Credits are awarded for completing the main mission objectives, and can be used to upgrade your available units and buildings, as well as hire mercenaries, which are available in the missions with a new building. Each unit has 2 upgrade options, and they are permanent once you get them. For example, the classic Stim Packs for Marines are now an upgrade, so you don’t need to research them in every mission. Mercenaries are “air dropped” as soon as you call them, so you don’t have to wait while they are trained.
Research Points are also available in each mission as a bonus objective. Usually, you have to destroy certain targets or hunt down hidden items to earn these points. They are based on the other 2 races, and allow other enhancements for your units and buildings.

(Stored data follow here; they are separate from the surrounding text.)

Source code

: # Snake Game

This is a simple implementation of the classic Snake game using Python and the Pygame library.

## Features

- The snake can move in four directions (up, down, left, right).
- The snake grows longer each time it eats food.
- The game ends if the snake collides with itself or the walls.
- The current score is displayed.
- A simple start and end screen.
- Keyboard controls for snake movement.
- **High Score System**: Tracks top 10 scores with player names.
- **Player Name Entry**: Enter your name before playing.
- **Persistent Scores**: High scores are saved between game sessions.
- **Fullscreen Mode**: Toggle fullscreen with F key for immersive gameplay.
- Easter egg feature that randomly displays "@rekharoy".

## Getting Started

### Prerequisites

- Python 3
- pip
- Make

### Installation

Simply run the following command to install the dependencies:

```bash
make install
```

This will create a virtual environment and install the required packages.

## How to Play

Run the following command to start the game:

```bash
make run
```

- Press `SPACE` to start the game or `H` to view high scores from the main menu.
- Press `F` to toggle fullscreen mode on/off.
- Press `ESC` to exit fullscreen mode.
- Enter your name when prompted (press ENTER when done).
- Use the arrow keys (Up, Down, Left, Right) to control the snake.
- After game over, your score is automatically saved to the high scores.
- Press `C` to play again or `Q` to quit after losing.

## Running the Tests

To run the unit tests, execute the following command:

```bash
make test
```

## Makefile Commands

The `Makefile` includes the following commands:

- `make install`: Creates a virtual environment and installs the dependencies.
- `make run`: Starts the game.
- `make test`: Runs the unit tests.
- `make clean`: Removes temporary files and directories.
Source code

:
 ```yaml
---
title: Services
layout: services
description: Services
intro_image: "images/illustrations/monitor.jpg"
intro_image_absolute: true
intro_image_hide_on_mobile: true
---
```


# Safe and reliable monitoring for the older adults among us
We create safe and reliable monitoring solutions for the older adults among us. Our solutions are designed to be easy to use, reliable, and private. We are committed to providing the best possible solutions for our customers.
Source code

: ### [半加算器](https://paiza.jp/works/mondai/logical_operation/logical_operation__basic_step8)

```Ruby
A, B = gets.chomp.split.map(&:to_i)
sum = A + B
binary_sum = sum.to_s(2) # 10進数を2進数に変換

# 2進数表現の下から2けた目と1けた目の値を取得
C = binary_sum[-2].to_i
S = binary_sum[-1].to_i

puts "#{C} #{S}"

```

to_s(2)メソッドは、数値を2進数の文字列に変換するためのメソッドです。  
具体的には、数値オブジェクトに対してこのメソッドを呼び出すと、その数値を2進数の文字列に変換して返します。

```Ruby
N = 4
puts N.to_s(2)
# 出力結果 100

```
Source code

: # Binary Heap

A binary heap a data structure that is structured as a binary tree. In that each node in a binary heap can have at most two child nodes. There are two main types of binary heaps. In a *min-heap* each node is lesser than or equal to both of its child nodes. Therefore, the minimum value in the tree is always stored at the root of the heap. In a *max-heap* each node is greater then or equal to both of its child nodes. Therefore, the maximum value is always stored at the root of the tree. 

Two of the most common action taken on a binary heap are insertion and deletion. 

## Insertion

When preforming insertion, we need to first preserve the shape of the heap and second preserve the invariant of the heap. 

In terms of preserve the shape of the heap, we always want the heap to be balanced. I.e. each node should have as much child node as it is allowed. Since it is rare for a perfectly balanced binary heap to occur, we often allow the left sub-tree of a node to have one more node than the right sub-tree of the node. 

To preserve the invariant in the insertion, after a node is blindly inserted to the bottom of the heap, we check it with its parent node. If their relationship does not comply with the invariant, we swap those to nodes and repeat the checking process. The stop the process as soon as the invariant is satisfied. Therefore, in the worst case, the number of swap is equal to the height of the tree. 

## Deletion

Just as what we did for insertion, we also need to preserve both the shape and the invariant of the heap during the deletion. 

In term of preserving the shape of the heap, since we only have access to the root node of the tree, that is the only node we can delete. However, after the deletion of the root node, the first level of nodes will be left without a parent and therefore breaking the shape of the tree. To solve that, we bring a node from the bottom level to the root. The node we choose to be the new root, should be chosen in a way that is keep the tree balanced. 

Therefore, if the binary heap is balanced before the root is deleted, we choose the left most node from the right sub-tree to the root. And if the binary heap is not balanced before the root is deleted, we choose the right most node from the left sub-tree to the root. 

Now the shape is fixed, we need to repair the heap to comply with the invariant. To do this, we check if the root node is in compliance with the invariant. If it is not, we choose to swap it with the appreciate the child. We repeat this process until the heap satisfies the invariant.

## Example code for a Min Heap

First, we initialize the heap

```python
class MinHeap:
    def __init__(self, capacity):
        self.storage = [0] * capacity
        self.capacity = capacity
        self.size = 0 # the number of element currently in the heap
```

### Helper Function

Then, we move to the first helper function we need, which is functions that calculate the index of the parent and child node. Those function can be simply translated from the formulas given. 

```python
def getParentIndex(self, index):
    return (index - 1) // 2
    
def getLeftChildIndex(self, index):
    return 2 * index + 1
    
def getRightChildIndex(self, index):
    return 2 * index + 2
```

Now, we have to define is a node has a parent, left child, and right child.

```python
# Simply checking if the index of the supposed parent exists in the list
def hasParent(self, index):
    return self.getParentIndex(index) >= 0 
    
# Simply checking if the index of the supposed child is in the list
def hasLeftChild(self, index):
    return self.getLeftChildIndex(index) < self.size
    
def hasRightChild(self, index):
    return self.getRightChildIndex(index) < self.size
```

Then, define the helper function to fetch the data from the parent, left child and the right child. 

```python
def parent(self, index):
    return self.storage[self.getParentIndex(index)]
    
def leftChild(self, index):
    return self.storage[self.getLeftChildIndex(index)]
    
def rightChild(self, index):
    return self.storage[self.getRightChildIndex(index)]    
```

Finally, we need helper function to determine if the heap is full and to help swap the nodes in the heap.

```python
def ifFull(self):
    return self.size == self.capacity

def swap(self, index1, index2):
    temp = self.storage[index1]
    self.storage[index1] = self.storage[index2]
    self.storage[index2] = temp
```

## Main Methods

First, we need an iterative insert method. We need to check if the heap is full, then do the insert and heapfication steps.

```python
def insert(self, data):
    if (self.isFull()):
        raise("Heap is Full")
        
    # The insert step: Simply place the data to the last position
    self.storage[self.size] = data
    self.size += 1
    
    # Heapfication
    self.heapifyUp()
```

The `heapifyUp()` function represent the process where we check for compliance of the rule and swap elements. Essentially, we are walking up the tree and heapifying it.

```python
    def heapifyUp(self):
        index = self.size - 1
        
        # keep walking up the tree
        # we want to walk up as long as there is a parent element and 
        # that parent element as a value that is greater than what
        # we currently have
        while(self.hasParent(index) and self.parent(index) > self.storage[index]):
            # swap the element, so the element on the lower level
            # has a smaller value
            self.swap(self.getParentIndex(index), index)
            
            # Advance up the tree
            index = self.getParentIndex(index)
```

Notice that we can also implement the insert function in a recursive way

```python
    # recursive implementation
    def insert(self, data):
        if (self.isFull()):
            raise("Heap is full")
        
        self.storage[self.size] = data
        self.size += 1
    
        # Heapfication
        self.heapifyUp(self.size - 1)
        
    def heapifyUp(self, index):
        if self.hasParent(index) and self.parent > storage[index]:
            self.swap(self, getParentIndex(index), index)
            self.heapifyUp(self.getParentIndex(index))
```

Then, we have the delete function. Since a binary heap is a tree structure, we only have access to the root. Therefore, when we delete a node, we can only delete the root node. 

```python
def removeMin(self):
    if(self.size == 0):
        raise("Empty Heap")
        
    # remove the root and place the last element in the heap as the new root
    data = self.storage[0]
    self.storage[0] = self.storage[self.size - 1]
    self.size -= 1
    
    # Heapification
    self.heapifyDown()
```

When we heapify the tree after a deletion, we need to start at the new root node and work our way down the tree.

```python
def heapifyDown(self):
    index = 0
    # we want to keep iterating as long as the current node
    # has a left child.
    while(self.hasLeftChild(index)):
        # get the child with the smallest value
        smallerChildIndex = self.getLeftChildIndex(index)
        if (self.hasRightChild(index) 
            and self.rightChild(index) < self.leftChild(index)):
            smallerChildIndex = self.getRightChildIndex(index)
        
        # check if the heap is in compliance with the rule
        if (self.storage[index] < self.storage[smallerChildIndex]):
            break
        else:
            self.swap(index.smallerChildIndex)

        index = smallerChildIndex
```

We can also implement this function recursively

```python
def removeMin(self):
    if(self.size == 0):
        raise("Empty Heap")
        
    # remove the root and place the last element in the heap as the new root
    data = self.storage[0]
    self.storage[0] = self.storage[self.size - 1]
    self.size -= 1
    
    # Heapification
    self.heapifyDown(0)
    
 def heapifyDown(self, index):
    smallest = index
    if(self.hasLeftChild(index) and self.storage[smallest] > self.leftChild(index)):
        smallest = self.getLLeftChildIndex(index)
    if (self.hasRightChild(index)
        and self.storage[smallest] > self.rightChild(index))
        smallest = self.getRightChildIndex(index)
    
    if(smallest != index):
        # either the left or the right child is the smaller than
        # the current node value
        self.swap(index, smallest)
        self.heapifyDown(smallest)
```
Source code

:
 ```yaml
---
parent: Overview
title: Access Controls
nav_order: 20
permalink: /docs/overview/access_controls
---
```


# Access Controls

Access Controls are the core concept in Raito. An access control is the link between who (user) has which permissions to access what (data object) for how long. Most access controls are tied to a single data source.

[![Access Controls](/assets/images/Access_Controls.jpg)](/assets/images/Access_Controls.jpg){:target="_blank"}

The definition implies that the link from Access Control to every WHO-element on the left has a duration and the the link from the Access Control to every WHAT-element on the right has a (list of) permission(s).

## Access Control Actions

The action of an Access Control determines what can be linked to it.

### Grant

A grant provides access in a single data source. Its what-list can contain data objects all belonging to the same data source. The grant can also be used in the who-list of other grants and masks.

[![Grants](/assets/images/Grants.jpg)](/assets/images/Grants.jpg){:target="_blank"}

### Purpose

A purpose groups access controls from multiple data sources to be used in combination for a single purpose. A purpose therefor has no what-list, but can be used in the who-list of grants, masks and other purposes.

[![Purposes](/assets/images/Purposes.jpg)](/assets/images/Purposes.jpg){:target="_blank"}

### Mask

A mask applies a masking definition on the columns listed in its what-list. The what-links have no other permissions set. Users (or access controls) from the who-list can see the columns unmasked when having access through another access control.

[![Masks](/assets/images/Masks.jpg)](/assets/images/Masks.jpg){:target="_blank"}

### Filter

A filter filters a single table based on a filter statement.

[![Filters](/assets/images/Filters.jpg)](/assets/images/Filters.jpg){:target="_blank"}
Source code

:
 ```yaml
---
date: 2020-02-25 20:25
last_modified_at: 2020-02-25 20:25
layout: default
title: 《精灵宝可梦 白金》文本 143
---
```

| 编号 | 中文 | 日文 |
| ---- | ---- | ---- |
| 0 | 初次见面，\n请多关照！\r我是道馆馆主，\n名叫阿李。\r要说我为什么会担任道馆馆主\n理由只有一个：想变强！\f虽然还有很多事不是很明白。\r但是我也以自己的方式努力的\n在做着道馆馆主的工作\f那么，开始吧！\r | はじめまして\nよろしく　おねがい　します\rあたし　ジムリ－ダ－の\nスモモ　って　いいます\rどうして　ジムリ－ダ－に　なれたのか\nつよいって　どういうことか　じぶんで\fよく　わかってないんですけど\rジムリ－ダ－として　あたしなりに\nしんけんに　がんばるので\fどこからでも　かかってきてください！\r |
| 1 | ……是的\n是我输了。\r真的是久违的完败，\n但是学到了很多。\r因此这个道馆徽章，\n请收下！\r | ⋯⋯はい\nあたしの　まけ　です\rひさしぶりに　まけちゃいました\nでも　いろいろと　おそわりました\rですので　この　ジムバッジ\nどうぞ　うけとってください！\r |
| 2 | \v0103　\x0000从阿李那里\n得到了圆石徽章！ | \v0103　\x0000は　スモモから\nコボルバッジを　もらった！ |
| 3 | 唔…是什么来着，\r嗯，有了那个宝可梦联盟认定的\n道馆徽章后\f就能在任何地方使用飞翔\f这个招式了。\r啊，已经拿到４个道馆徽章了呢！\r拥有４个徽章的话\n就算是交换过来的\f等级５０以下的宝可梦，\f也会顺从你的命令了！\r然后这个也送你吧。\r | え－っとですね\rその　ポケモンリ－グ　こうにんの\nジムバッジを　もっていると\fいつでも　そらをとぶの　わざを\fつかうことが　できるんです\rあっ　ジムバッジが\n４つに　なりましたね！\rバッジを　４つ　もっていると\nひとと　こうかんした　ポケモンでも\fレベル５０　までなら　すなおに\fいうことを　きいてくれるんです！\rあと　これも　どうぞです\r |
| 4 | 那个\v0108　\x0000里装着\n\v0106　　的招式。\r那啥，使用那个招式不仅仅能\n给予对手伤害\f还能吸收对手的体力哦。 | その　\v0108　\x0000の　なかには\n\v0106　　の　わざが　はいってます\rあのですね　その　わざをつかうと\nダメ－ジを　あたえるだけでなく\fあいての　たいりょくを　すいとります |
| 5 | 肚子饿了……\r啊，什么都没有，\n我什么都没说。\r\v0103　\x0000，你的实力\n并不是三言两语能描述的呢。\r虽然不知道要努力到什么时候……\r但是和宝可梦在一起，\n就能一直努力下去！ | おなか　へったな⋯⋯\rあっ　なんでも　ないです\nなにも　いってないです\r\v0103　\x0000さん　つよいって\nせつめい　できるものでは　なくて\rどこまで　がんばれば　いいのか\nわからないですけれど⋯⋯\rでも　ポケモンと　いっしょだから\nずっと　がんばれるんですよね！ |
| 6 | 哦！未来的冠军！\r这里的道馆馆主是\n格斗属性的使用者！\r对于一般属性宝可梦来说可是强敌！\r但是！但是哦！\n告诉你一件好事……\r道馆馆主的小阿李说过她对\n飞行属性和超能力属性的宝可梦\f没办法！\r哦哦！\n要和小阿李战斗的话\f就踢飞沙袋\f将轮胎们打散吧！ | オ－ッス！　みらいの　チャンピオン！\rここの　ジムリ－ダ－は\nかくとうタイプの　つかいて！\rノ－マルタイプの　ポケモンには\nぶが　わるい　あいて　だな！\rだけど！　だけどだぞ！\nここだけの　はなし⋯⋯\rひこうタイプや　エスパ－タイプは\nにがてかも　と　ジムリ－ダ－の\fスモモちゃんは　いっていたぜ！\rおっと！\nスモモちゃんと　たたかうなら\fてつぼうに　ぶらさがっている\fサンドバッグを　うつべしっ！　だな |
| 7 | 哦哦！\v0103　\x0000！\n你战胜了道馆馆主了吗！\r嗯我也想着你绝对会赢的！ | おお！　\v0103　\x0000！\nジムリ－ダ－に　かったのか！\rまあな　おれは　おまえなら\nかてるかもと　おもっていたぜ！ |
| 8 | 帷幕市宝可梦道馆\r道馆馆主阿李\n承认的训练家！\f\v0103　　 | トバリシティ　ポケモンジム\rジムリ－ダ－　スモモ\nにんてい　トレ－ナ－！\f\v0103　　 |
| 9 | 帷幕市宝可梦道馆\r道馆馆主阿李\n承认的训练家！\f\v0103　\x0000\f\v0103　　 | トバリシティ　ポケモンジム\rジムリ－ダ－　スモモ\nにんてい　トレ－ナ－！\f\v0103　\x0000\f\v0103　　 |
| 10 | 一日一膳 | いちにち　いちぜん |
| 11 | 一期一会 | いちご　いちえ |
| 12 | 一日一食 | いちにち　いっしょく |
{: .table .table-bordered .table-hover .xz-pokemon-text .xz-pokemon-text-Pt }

Both of the upgrade options are in addition to the standard upgrades available from the Engineering Bay and Armory during the mission. There are many options to choose from, and you can’t get all of them, so you have to pick the upgrades that suit your gameplay. I maxed out my siege tanks as soon as possible because I enjoy using them, and I skipped the upgrades for the 3 “light” armored vehicles, because I find them mostly useless.
Oh, and I forgot to add… You don’t bring units with you to new missions. Each one starts out “fresh,” usually with a small base and a couple basic units. within 30-60 seconds, you will get 3-4 of your new unit for the mission by air drop, just in time to accomplish a scripted event in the game.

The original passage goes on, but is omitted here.